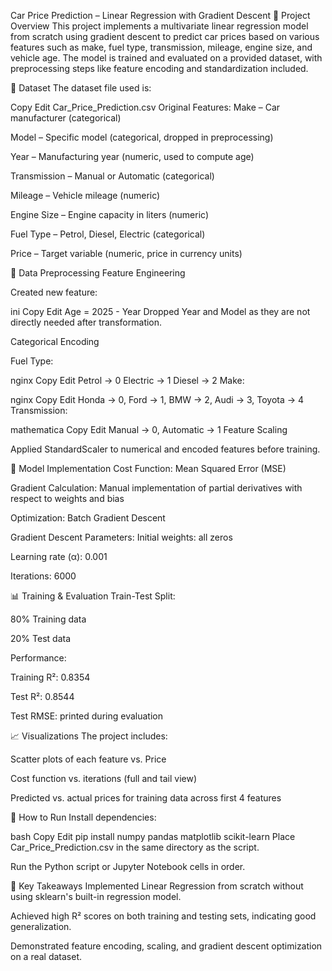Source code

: Car Price Prediction – Linear Regression with Gradient Descent
📌 Project Overview
This project implements a multivariate linear regression model from scratch using gradient descent to predict car prices based on various features such as make, fuel type, transmission, mileage, engine size, and vehicle age.
The model is trained and evaluated on a provided dataset, with preprocessing steps like feature encoding and standardization included.

📂 Dataset
The dataset file used is:

Copy
Edit
Car_Price_Prediction.csv
Original Features:
Make – Car manufacturer (categorical)

Model – Specific model (categorical, dropped in preprocessing)

Year – Manufacturing year (numeric, used to compute age)

Transmission – Manual or Automatic (categorical)

Mileage – Vehicle mileage (numeric)

Engine Size – Engine capacity in liters (numeric)

Fuel Type – Petrol, Diesel, Electric (categorical)

Price – Target variable (numeric, price in currency units)

🔄 Data Preprocessing
Feature Engineering

Created new feature:

ini
Copy
Edit
Age = 2025 - Year
Dropped Year and Model as they are not directly needed after transformation.

Categorical Encoding

Fuel Type:

nginx
Copy
Edit
Petrol → 0
Electric → 1
Diesel → 2
Make:

nginx
Copy
Edit
Honda → 0, Ford → 1, BMW → 2, Audi → 3, Toyota → 4
Transmission:

mathematica
Copy
Edit
Manual → 0, Automatic → 1
Feature Scaling

Applied StandardScaler to numerical and encoded features before training.

🧮 Model Implementation
Cost Function: Mean Squared Error (MSE)

Gradient Calculation: Manual implementation of partial derivatives with respect to weights and bias

Optimization: Batch Gradient Descent

Gradient Descent Parameters:
Initial weights: all zeros

Learning rate (α): 0.001

Iterations: 6000

📊 Training & Evaluation
Train-Test Split:

80% Training data

20% Test data

Performance:

Training R²: 0.8354

Test R²: 0.8544

Test RMSE: printed during evaluation

📈 Visualizations
The project includes:

Scatter plots of each feature vs. Price

Cost function vs. iterations (full and tail view)

Predicted vs. actual prices for training data across first 4 features

🚀 How to Run
Install dependencies:

bash
Copy
Edit
pip install numpy pandas matplotlib scikit-learn
Place Car_Price_Prediction.csv in the same directory as the script.

Run the Python script or Jupyter Notebook cells in order.

📌 Key Takeaways
Implemented Linear Regression from scratch without using sklearn's built-in regression model.

Achieved high R² scores on both training and testing sets, indicating good generalization.

Demonstrated feature encoding, scaling, and gradient descent optimization on a real dataset.
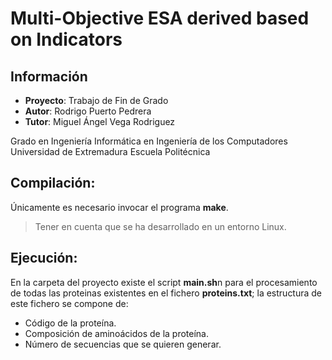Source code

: # Multi-Objective ESA derived based on Indicators
## Información
- **Proyecto**: Trabajo de Fin de Grado
- **Autor**: Rodrigo Puerto Pedrera
- **Tutor**: Miguel Ángel Vega Rodriguez

Grado en Ingeniería Informática en Ingeniería de los Computadores
Universidad de Extremadura
Escuela Politécnica

## Compilación:
Únicamente es necesario invocar el programa **make**. 
> Tener en cuenta que se ha desarrollado en un entorno Linux.

## Ejecución: 
En la carpeta del proyecto existe el script **main.sh**n para el procesamiento de todas las proteinas existentes en el fichero **proteins.txt**; la estructura de este fichero se compone de:
- Código de la proteína.
- Composición de aminoácidos de la proteína.
- Número de secuencias que se quieren generar.
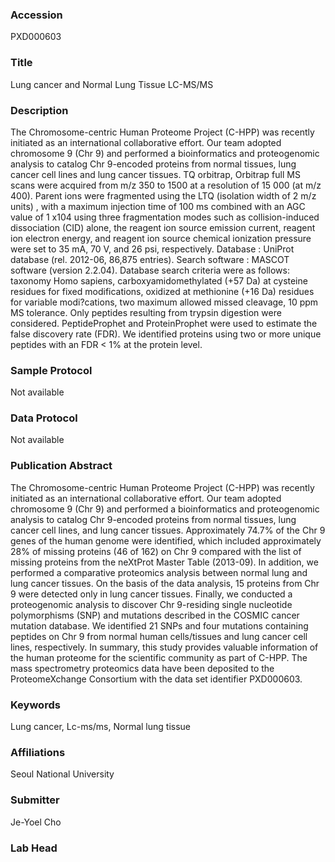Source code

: ### Accession
PXD000603

### Title
Lung cancer and Normal Lung Tissue LC-MS/MS

### Description
The Chromosome-centric Human Proteome Project (C-HPP) was recently initiated as an international collaborative effort. Our team adopted chromosome 9 (Chr 9) and performed a bioinformatics and proteogenomic analysis to catalog Chr 9-encoded proteins from normal tissues, lung cancer cell lines and lung cancer tissues.        TQ orbitrap, Orbitrap full MS scans were acquired from m/z 350 to 1500 at a resolution of 15 000 (at m/z 400). Parent ions were fragmented using the LTQ (isolation width of 2 m/z units) , with a maximum injection time of 100 ms combined with an AGC value of 1 x104 using three fragmentation modes such as collision-induced dissociation (CID) alone, the reagent ion source emission current, reagent ion electron energy, and reagent ion source chemical ionization pressure were set to 35 mA, 70 V, and 26 psi, respectively.        Database : UniProt database (rel. 2012-06, 86,875 entries). Search software : MASCOT software (version 2.2.04). Database search criteria were as follows: taxonomy Homo sapiens, carboxyamidomethylated (+57 Da) at cysteine residues for fixed modifications, oxidized at methionine (+16 Da) residues for variable modi?cations, two maximum allowed missed cleavage, 10 ppm MS tolerance. Only peptides resulting from trypsin digestion were considered. PeptideProphet and ProteinProphet were used to estimate the false discovery rate (FDR). We identified proteins using two or more unique peptides with an FDR < 1% at the protein level.

### Sample Protocol
Not available

### Data Protocol
Not available

### Publication Abstract
The Chromosome-centric Human Proteome Project (C-HPP) was recently initiated as an international collaborative effort. Our team adopted chromosome 9 (Chr 9) and performed a bioinformatics and proteogenomic analysis to catalog Chr 9-encoded proteins from normal tissues, lung cancer cell lines, and lung cancer tissues. Approximately 74.7% of the Chr 9 genes of the human genome were identified, which included approximately 28% of missing proteins (46 of 162) on Chr 9 compared with the list of missing proteins from the neXtProt Master Table (2013-09). In addition, we performed a comparative proteomics analysis between normal lung and lung cancer tissues. On the basis of the data analysis, 15 proteins from Chr 9 were detected only in lung cancer tissues. Finally, we conducted a proteogenomic analysis to discover Chr 9-residing single nucleotide polymorphisms (SNP) and mutations described in the COSMIC cancer mutation database. We identified 21 SNPs and four mutations containing peptides on Chr 9 from normal human cells/tissues and lung cancer cell lines, respectively. In summary, this study provides valuable information of the human proteome for the scientific community as part of C-HPP. The mass spectrometry proteomics data have been deposited to the ProteomeXchange Consortium with the data set identifier PXD000603.

### Keywords
Lung cancer, Lc-ms/ms, Normal lung tissue

### Affiliations
Seoul National University

### Submitter
Je-Yoel Cho

### Lab Head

▶ PROBLEM TO SOLVE
List the lines of the records where "Automatic" occurs.

▶ ANSWER SECTION
Transmission – Manual or Automatic (categorical)
Manual → 0, Automatic → 1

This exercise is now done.